===== GIVEN RECORDS

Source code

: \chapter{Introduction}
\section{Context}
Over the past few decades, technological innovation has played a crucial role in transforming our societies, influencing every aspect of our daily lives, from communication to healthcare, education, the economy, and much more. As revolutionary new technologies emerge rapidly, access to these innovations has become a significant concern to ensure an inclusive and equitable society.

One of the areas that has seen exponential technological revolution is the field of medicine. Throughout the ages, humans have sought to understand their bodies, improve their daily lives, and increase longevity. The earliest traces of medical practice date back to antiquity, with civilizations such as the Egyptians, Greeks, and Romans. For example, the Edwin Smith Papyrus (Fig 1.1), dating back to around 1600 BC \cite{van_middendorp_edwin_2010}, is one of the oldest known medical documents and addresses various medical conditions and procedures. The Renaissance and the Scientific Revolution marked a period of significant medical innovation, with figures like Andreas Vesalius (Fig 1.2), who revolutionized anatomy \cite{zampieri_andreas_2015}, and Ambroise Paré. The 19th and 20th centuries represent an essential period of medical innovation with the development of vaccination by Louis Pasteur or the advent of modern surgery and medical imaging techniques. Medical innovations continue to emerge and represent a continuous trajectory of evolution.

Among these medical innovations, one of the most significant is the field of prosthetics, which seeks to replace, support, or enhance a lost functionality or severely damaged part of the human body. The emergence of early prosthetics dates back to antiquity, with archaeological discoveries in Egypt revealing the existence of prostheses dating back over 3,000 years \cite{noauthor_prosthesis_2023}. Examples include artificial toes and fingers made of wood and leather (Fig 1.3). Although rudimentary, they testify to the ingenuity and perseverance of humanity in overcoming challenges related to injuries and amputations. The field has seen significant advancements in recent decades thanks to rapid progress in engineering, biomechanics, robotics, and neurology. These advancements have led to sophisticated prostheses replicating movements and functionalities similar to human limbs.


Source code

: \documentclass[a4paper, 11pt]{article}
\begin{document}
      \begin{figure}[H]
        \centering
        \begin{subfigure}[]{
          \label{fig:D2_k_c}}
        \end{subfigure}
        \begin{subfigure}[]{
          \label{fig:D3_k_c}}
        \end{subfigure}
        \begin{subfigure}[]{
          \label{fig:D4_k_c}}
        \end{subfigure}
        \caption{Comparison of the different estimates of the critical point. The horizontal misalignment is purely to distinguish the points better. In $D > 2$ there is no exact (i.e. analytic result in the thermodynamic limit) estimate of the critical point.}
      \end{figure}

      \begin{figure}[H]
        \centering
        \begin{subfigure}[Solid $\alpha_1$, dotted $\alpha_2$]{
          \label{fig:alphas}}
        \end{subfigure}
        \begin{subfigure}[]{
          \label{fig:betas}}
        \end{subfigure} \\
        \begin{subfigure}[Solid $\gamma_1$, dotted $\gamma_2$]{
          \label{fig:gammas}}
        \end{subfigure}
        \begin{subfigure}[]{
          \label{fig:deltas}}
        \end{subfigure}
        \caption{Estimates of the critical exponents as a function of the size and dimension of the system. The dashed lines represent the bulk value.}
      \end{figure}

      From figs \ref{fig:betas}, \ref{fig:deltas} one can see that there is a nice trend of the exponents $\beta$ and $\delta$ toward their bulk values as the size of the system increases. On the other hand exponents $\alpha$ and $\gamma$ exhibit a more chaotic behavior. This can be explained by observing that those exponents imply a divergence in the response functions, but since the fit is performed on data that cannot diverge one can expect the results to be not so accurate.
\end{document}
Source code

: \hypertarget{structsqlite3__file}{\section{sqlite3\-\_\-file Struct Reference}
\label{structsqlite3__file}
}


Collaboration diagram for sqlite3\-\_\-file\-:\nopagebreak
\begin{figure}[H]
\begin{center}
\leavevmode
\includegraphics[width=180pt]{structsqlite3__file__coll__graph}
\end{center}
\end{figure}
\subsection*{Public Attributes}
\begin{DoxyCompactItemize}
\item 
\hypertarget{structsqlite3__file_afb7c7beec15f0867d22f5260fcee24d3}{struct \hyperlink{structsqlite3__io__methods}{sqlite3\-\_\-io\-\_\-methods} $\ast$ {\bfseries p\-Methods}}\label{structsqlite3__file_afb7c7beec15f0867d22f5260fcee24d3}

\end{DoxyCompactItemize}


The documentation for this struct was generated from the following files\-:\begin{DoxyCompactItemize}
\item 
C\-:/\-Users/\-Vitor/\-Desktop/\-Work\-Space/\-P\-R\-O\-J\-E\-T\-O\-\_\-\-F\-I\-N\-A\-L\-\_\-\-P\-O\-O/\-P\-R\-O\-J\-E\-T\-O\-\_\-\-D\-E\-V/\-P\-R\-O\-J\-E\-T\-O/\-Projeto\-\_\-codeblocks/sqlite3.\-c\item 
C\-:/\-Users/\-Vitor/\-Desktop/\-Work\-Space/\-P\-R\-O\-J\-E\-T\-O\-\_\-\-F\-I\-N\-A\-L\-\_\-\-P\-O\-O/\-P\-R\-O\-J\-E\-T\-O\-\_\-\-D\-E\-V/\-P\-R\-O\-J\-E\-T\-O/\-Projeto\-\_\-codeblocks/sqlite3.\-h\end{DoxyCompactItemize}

==========

WORK TO BE COMPLETED:
Transcribe, please, every line from the first line of the listing above through the line with "Over the past". Keep both ends and nothing else.

OUTPUT OF THE EXERCISE:
Source code

: \chapter{Introduction}
\section{Context}
Over the past few decades, technological innovation has played a crucial role in transforming our societies, influencing every aspect of our daily lives, from communication to healthcare, education, the economy, and much more. As revolutionary new technologies emerge rapidly, access to these innovations has become a significant concern to ensure an inclusive and equitable society.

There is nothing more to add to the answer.